I liked that album a lot. Paul Weller turned me on to a song that was by a guy from Scotland, and I really loved that song (“Don’t Want To Know”, by John Martyn). It’s a good mantra: if we don’t know about evil we can put it off to the side and know about good things. It’s what we should all strive for. Jason Pierce and me – we were meant to be arguing. There’s certain people in my life I was meant to argue with, and he’s one of them – I loved to argue with him. We would have the best arguments – I would feel exhilarated afterwards. It’s a positive argument. If anyone tape-recorded our conversations, they would think we belonged in mental institutions. What’s the name of his band? Spiritualized! I shouldn’t forget a name like that!
Not many people know you had a hip-hop phase. What’s the story behind “Jet Set” (1984)?
Dr R Hallett, Leeds
A guy that was playing congas with me, his name was Duke Bootee. I said, “You’re not going to make any real money doing that. Your best shot is producing records, you’re good with that…” he had helped with something or other. So he did that, and he did start producing records. He wrote “It’s a jungle out there, sometimes it makes me wonder…” And it was Grandmaster Flash’s first hit. He wrote some other songs for other artists and he had a string of hits and he was doing well as a record producer, and I felt real proud that I’d helped push him along, to that. And he did a track, and I thought, ‘Yeah!’. There’s only two kinds of music: good and bad, and if I like something, I’ll roll with it.
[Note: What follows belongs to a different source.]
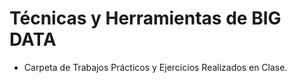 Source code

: # Técnicas y Herramientas de BIG DATA

* Carpeta de Trabajos Prácticos y Ejercicios Realizados en Clase.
If I don’t, then I ain’t gonna roll.
You quit drugs after 40 years using. Was that a relief?
Guy Parfect, Chichester
I felt a sense of relief whenever I had to go through customs, through borders. For 19 years I used to carry a little metal fishing box with letters in it from the US government saying I was a Methadonian. But you got to consider, where did a drug like this come from? Methadone maintenance became a trap – they just wanted to keep people on it. My first wife, she died as a result of being on Methadone for 37 years. She was all crippled up, and that’s not a good thing.
Which of all the tracks you played on at that time is your favourite late ’50s/early 1960s session?
Professor Longhair’s “Mardi Gras In New Orleans”. Of all those sessions, that sticks in my mind, because Professor Longhair untuned the drum set before recording “Hey Now Baby” and “Mardi Gras In New Orleans”. And John Boudreaux left the drums how he untuned them, and it made the records sound very… Mardi Gras. It felt great for that song – it made it sound like there was a parade band coming down the street. It was a very spontaneous way of making records. I liked that we had to do the whole record at the same time, there was no overdubbing – we recorded on one track. They were all recorded with Cosimo Matassa – he was a real hip engineer. He had got into the idea that mic placement was so important, so he would tell, like, a saxophone player to get up to the mic when he took a solo and the trumpet player would play at an angle to the mic, or whatever. He got the best sounds all of the time.